The clear message that emerged from the consortium was that AI has become a force multiplier reshaping organizations, work, and society bringing both unprecedented opportunities and complex challenges.
This section highlights key insights from the four thematic tracks that structured the consortium’s discussions, illustrating how AI is driving change across organizational design, human collaboration, productivity, and broader ethical-societal domains.
Theme-1 focused on AI and Organization Design
Participants ask how AI integration is reshaping internal structures, task division, and workforce strategy within organizations. Discussion centred on the ways AI-driven automation and decision tools are prompting companies to redesign roles and hierarchies to best leverage human-AI strengths. A notable insight from Kinde Wubneh’s paper brought in the tension between innovation opacity and institutional signalling On one hand, firms often keep their AI innovations under wraps (or operate with “black box” AI processes) to maintain a competitive edge. Overall, the takeaway was that AI doesn’t just introduce new tools, it demands a rethinking of organizational design itself – from how teams are structured to how decisions are made – in order to capture AI’s benefits while maintaining trust and clarity in the enterprise.
Theme-2 - Human–AI Collaboration :
It focused on the human side of the AI revolution – specifically, how people and AI systems can work together effectively. Speakers emphasized the importance of trust-building with AI agents: employees and managers need confidence in AI recommendations and actions, which requires transparency, reliability, and training. Effective delegation to AI was another key theme, exploring how teams decide which tasks to hand off to AI versus which to retain under human control. As AI takes over routine or data-intensive tasks, humans can focus on higher-level work – but this also raises the issue of “capability shedding.” Participants discussed how, over time, workers might lose or de-emphasize certain skills because those skills are now handled by AI. This phenomenon could alter career development and training priorities, as organizations must ensure critical expertise is not entirely eroded by automation.

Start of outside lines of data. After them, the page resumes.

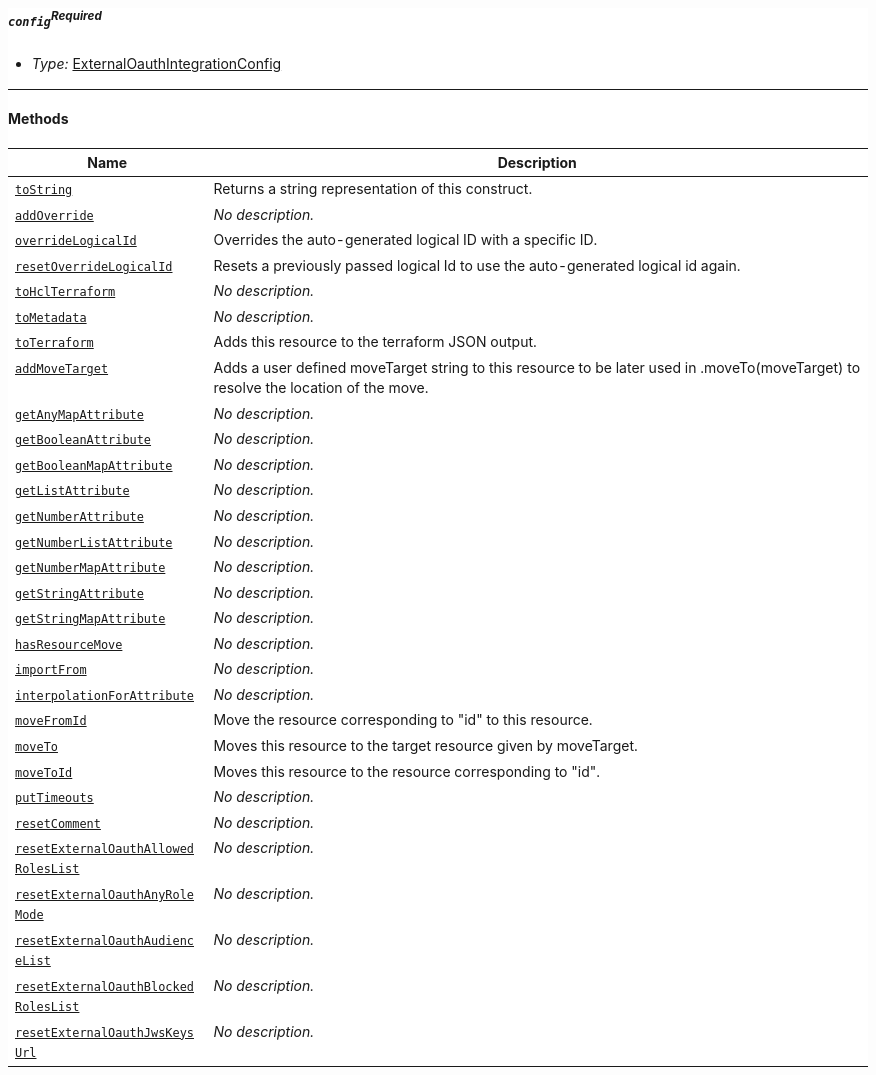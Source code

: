 
##### `config`<sup>Required</sup> <a name="config" id="@cdktf/provider-snowflake.externalOauthIntegration.ExternalOauthIntegration.Initializer.parameter.config"></a>

- *Type:* <a href="#@cdktf/provider-snowflake.externalOauthIntegration.ExternalOauthIntegrationConfig">ExternalOauthIntegrationConfig</a>

---

#### Methods <a name="Methods" id="Methods"></a>

| **Name** | **Description** |
| --- | --- |
| <code><a href="#@cdktf/provider-snowflake.externalOauthIntegration.ExternalOauthIntegration.toString">toString</a></code> | Returns a string representation of this construct. |
| <code><a href="#@cdktf/provider-snowflake.externalOauthIntegration.ExternalOauthIntegration.addOverride">addOverride</a></code> | *No description.* |
| <code><a href="#@cdktf/provider-snowflake.externalOauthIntegration.ExternalOauthIntegration.overrideLogicalId">overrideLogicalId</a></code> | Overrides the auto-generated logical ID with a specific ID. |
| <code><a href="#@cdktf/provider-snowflake.externalOauthIntegration.ExternalOauthIntegration.resetOverrideLogicalId">resetOverrideLogicalId</a></code> | Resets a previously passed logical Id to use the auto-generated logical id again. |
| <code><a href="#@cdktf/provider-snowflake.externalOauthIntegration.ExternalOauthIntegration.toHclTerraform">toHclTerraform</a></code> | *No description.* |
| <code><a href="#@cdktf/provider-snowflake.externalOauthIntegration.ExternalOauthIntegration.toMetadata">toMetadata</a></code> | *No description.* |
| <code><a href="#@cdktf/provider-snowflake.externalOauthIntegration.ExternalOauthIntegration.toTerraform">toTerraform</a></code> | Adds this resource to the terraform JSON output. |
| <code><a href="#@cdktf/provider-snowflake.externalOauthIntegration.ExternalOauthIntegration.addMoveTarget">addMoveTarget</a></code> | Adds a user defined moveTarget string to this resource to be later used in .moveTo(moveTarget) to resolve the location of the move. |
| <code><a href="#@cdktf/provider-snowflake.externalOauthIntegration.ExternalOauthIntegration.getAnyMapAttribute">getAnyMapAttribute</a></code> | *No description.* |
| <code><a href="#@cdktf/provider-snowflake.externalOauthIntegration.ExternalOauthIntegration.getBooleanAttribute">getBooleanAttribute</a></code> | *No description.* |
| <code><a href="#@cdktf/provider-snowflake.externalOauthIntegration.ExternalOauthIntegration.getBooleanMapAttribute">getBooleanMapAttribute</a></code> | *No description.* |
| <code><a href="#@cdktf/provider-snowflake.externalOauthIntegration.ExternalOauthIntegration.getListAttribute">getListAttribute</a></code> | *No description.* |
| <code><a href="#@cdktf/provider-snowflake.externalOauthIntegration.ExternalOauthIntegration.getNumberAttribute">getNumberAttribute</a></code> | *No description.* |
| <code><a href="#@cdktf/provider-snowflake.externalOauthIntegration.ExternalOauthIntegration.getNumberListAttribute">getNumberListAttribute</a></code> | *No description.* |
| <code><a href="#@cdktf/provider-snowflake.externalOauthIntegration.ExternalOauthIntegration.getNumberMapAttribute">getNumberMapAttribute</a></code> | *No description.* |
| <code><a href="#@cdktf/provider-snowflake.externalOauthIntegration.ExternalOauthIntegration.getStringAttribute">getStringAttribute</a></code> | *No description.* |
| <code><a href="#@cdktf/provider-snowflake.externalOauthIntegration.ExternalOauthIntegration.getStringMapAttribute">getStringMapAttribute</a></code> | *No description.* |
| <code><a href="#@cdktf/provider-snowflake.externalOauthIntegration.ExternalOauthIntegration.hasResourceMove">hasResourceMove</a></code> | *No description.* |
| <code><a href="#@cdktf/provider-snowflake.externalOauthIntegration.ExternalOauthIntegration.importFrom">importFrom</a></code> | *No description.* |
| <code><a href="#@cdktf/provider-snowflake.externalOauthIntegration.ExternalOauthIntegration.interpolationForAttribute">interpolationForAttribute</a></code> | *No description.* |
| <code><a href="#@cdktf/provider-snowflake.externalOauthIntegration.ExternalOauthIntegration.moveFromId">moveFromId</a></code> | Move the resource corresponding to "id" to this resource. |
| <code><a href="#@cdktf/provider-snowflake.externalOauthIntegration.ExternalOauthIntegration.moveTo">moveTo</a></code> | Moves this resource to the target resource given by moveTarget. |
| <code><a href="#@cdktf/provider-snowflake.externalOauthIntegration.ExternalOauthIntegration.moveToId">moveToId</a></code> | Moves this resource to the resource corresponding to "id". |
| <code><a href="#@cdktf/provider-snowflake.externalOauthIntegration.ExternalOauthIntegration.putTimeouts">putTimeouts</a></code> | *No description.* |
| <code><a href="#@cdktf/provider-snowflake.externalOauthIntegration.ExternalOauthIntegration.resetComment">resetComment</a></code> | *No description.* |
| <code><a href="#@cdktf/provider-snowflake.externalOauthIntegration.ExternalOauthIntegration.resetExternalOauthAllowedRolesList">resetExternalOauthAllowedRolesList</a></code> | *No description.* |
| <code><a href="#@cdktf/provider-snowflake.externalOauthIntegration.ExternalOauthIntegration.resetExternalOauthAnyRoleMode">resetExternalOauthAnyRoleMode</a></code> | *No description.* |
| <code><a href="#@cdktf/provider-snowflake.externalOauthIntegration.ExternalOauthIntegration.resetExternalOauthAudienceList">resetExternalOauthAudienceList</a></code> | *No description.* |
| <code><a href="#@cdktf/provider-snowflake.externalOauthIntegration.ExternalOauthIntegration.resetExternalOauthBlockedRolesList">resetExternalOauthBlockedRolesList</a></code> | *No description.* |
| <code><a href="#@cdktf/provider-snowflake.externalOauthIntegration.ExternalOauthIntegration.resetExternalOauthJwsKeysUrl">resetExternalOauthJwsKeysUrl</a></code> | *No description.* |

In sum, this track underscores that success with AI is not just about technology adoption, but about developing the right human capabilities, trust, and organizational practices so that people and AI can truly complement each other.
Theme-3 focused on Generative AI, Productivity, and Decision Making From technical promise to real-world impact:
It tackled the gap between GenAI’s technical promise and real-world outcomes. While GenAI systems are incredibly powerful in theory many organizations have found productivity gains are uneven. Many participants identified social factors as key influencers of this uneven impact. For instance, a company’s workflow structure or data infrastructure might limit how much GenAI can streamline tasks, and social factors (like employee acceptance, skill in using AI tools, or managerial support) greatly affect the results. Thus, merely having advanced AI is not enough. Businesses need to adapt processes and culture to realize AI’s benefits. Participants also discussed the integration of management theory with AI practice. Participants noted that GenAI could be leveraged to enhance decision-making frameworks and that classic management concepts such as decision sciences, organizational behaviour provide valuable lenses to understand where GenAI fits best. By aligning AI deployment with management principles, companies can better identify use-cases where GenAI truly adds value. The overarching insight from this track was a call for pragmatism and alignment: to bridge the hype-performance gap, organizations must align AI tools with sound strategy and human factors, ensuring that generative AI’s deployment translates into tangible productivity and smarter decisions on the ground.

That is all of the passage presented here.